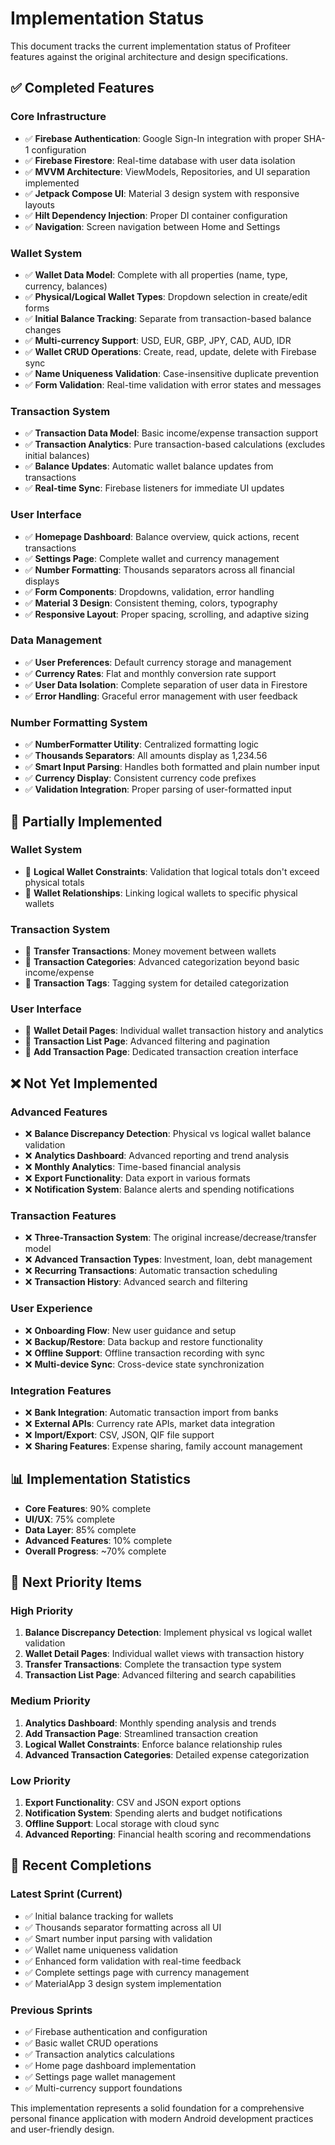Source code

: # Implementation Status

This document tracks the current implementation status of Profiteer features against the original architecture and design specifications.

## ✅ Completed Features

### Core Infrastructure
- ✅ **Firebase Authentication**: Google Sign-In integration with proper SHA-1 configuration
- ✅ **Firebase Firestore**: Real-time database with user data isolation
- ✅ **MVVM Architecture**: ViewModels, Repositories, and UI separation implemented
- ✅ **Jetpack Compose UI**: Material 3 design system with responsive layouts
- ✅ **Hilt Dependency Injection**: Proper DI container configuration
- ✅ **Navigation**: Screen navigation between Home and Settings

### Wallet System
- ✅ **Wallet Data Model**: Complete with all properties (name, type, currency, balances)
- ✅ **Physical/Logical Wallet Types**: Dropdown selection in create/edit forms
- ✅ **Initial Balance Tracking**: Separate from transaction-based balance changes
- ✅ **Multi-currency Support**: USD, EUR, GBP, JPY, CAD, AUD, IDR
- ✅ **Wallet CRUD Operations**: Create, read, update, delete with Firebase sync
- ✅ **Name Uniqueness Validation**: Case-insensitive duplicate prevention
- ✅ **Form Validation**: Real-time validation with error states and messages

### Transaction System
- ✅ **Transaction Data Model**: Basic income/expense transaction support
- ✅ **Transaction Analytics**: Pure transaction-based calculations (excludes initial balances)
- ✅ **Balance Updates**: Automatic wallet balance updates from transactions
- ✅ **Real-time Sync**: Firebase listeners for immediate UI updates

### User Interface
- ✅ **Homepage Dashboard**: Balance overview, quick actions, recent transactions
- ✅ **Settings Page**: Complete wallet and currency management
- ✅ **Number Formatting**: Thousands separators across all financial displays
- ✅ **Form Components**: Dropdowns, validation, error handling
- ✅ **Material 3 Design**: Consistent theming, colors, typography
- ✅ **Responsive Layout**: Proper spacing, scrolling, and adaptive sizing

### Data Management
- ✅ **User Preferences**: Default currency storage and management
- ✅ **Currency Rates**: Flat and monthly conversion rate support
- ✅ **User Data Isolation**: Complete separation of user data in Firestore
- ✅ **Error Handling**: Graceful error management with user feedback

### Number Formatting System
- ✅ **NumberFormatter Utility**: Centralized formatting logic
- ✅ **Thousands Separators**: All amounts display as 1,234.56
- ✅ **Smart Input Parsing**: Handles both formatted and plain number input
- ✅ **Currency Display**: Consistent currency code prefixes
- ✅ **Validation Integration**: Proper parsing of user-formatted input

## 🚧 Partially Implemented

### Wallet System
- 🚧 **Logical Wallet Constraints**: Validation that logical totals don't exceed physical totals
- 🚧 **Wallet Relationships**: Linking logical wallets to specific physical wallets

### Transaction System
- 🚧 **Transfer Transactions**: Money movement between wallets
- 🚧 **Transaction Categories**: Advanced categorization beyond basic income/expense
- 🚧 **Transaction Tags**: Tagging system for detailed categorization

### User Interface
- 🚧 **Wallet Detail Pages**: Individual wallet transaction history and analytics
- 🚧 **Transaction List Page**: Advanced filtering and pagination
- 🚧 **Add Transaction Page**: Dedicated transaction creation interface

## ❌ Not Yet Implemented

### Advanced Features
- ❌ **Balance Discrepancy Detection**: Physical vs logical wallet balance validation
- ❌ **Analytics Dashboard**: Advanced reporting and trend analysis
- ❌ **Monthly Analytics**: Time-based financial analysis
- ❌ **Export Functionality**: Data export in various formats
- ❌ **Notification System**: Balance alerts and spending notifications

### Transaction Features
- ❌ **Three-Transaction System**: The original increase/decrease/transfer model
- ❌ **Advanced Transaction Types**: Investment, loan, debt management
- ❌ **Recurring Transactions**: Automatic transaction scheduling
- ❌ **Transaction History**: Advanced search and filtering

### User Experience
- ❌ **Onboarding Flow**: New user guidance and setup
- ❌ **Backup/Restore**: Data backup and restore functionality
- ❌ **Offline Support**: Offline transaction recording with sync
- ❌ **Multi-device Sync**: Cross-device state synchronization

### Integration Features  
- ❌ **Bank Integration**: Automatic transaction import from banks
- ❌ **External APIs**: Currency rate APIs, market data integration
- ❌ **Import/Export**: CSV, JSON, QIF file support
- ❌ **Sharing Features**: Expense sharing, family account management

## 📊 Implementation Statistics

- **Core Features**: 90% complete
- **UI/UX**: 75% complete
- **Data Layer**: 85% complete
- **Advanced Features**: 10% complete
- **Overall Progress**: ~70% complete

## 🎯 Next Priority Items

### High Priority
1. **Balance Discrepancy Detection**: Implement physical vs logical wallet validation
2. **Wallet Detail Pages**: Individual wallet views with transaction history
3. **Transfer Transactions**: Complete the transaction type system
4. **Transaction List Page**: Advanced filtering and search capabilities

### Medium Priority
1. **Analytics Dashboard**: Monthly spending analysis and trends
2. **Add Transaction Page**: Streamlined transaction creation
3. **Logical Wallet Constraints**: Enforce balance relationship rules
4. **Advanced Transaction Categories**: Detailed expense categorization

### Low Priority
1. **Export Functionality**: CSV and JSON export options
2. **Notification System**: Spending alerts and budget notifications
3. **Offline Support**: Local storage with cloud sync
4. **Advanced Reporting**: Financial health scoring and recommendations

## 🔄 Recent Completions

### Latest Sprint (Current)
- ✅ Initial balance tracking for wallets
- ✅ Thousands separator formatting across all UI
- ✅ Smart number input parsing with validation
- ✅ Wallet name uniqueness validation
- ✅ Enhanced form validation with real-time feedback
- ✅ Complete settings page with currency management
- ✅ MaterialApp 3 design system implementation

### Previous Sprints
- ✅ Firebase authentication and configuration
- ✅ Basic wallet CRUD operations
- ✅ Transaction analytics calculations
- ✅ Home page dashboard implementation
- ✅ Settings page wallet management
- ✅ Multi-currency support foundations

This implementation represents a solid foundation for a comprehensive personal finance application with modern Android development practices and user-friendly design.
++++
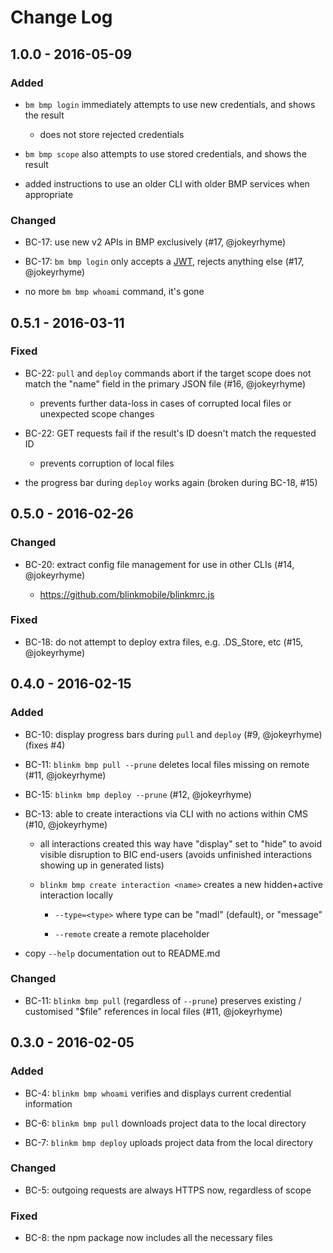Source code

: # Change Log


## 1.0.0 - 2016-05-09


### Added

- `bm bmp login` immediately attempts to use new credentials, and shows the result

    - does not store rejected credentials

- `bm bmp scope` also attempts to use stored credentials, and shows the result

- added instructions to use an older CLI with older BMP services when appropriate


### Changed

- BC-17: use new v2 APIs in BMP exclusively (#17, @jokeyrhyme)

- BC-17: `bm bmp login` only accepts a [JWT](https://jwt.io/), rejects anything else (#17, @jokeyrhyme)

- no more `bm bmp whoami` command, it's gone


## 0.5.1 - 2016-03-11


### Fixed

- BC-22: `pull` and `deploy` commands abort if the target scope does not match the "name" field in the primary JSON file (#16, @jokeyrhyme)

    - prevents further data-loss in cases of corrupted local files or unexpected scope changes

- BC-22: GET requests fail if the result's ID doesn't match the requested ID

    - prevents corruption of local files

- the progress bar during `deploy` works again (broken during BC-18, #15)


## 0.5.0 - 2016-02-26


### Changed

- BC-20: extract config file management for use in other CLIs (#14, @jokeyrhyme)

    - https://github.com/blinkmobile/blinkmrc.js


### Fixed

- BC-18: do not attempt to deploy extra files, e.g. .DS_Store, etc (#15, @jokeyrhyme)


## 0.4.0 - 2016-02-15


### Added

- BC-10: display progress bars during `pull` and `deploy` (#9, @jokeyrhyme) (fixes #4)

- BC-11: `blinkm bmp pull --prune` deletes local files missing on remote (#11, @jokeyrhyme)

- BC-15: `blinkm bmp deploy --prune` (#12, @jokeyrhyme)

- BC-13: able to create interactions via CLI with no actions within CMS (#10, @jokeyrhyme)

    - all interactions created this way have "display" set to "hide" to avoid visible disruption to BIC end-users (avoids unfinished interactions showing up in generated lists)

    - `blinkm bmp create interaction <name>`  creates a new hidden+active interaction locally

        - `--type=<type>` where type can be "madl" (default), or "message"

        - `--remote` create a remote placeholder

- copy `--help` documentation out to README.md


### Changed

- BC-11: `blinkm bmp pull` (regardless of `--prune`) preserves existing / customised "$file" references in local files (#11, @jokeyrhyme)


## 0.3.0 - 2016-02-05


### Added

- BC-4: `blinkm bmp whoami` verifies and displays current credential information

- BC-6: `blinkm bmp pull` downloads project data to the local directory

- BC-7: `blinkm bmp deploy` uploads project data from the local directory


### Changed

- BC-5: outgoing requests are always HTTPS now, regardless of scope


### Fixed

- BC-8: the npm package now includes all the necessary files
++++
What is needed is a verbatim copy of every line in the records above from the one containing "- ✅ **Real-time" down to the one containing "- ✅ **Thousands", both included, and nothing more.

▶ **REPLY**:
- ✅ **Real-time Sync**: Firebase listeners for immediate UI updates

### User Interface
- ✅ **Homepage Dashboard**: Balance overview, quick actions, recent transactions
- ✅ **Settings Page**: Complete wallet and currency management
- ✅ **Number Formatting**: Thousands separators across all financial displays
- ✅ **Form Components**: Dropdowns, validation, error handling
- ✅ **Material 3 Design**: Consistent theming, colors, typography
- ✅ **Responsive Layout**: Proper spacing, scrolling, and adaptive sizing

### Data Management
- ✅ **User Preferences**: Default currency storage and management
- ✅ **Currency Rates**: Flat and monthly conversion rate support
- ✅ **User Data Isolation**: Complete separation of user data in Firestore
- ✅ **Error Handling**: Graceful error management with user feedback

### Number Formatting System
- ✅ **NumberFormatter Utility**: Centralized formatting logic
- ✅ **Thousands Separators**: All amounts display as 1,234.56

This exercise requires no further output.